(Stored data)
= = = = = = =
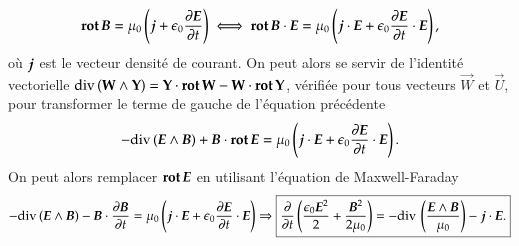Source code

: \begin{equation*}
	\rot \vecb = \mu_0\left(\vecj + \epsilon_0 \dd{\vece}{t} \right)
	\iff 
	\rot \vecb \cdot \vece = \mu_0\left(\vecj \cdot \vece + 
	\epsilon_0 \dd{\vece}{t} \cdot \vece \right),
\end{equation*}
où $\vecj$ est le vecteur densité de courant.
On peut alors se servir de l'identité vectorielle $\mathrm{div}\,(\mathbf{W} \wedge
\mathbf{Y}) = \mathbf{Y} \cdot \mathrm{\textbf{rot}}\, \mathbf{W} - \mathbf{W} \cdot \mathrm{\textbf{rot}}\, \mathbf{Y}$, vérifiée
pour tous vecteurs $\vec{W}$ et $\vec{U}$, pour transformer le terme de 
gauche de l'équation précédente
\begin{equation*}
	- \div (\vece \wedge \vecb) + \vecb \cdot \rot \vece =
	\mu_0\left(\vecj \cdot \vece + \epsilon_0 \dd{\vece}{t} \cdot \vece \right).
\end{equation*}
On peut alors remplacer $\rot \vece$ en utilisant l'équation de Maxwell-Faraday
\begin{equation*}
	- \div (\vece \wedge \vecb) - \vecb \cdot \dd{\vecb}{t} =
	\mu_0\left(\vecj \cdot \vece + \epsilon_0 \dd{\vece}{t} \cdot \vece \right)
	\Rightarrow
	\boxed{\dfrac{\partial}{\partial t} \left(\dfrac{\epsilon_0 \vece^2}{2}
		+ \dfrac{\vecb^2}{2 \mu_0} \right) = - \div\left(
\dfrac{\vece \wedge \vecb}{\mu_0}\right) - \vecj \cdot \vece.}
\end{equation*}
= = = = = = =
▶ Directions: The whole of the data needs to be copied word for word, though not its pictures.

▶ Completed task:
Source code

: \begin{equation*}
	\rot \vecb = \mu_0\left(\vecj + \epsilon_0 \dd{\vece}{t} \right)
	\iff 
	\rot \vecb \cdot \vece = \mu_0\left(\vecj \cdot \vece + 
	\epsilon_0 \dd{\vece}{t} \cdot \vece \right),
\end{equation*}
où $\vecj$ est le vecteur densité de courant.
On peut alors se servir de l'identité vectorielle $\mathrm{div}\,(\mathbf{W} \wedge
\mathbf{Y}) = \mathbf{Y} \cdot \mathrm{\textbf{rot}}\, \mathbf{W} - \mathbf{W} \cdot \mathrm{\textbf{rot}}\, \mathbf{Y}$, vérifiée
pour tous vecteurs $\vec{W}$ et $\vec{U}$, pour transformer le terme de 
gauche de l'équation précédente
\begin{equation*}
	- \div (\vece \wedge \vecb) + \vecb \cdot \rot \vece =
	\mu_0\left(\vecj \cdot \vece + \epsilon_0 \dd{\vece}{t} \cdot \vece \right).
\end{equation*}
On peut alors remplacer $\rot \vece$ en utilisant l'équation de Maxwell-Faraday
\begin{equation*}
	- \div (\vece \wedge \vecb) - \vecb \cdot \dd{\vecb}{t} =
	\mu_0\left(\vecj \cdot \vece + \epsilon_0 \dd{\vece}{t} \cdot \vece \right)
	\Rightarrow
	\boxed{\dfrac{\partial}{\partial t} \left(\dfrac{\epsilon_0 \vece^2}{2}
		+ \dfrac{\vecb^2}{2 \mu_0} \right) = - \div\left(
\dfrac{\vece \wedge \vecb}{\mu_0}\right) - \vecj \cdot \vece.}
\end{equation*}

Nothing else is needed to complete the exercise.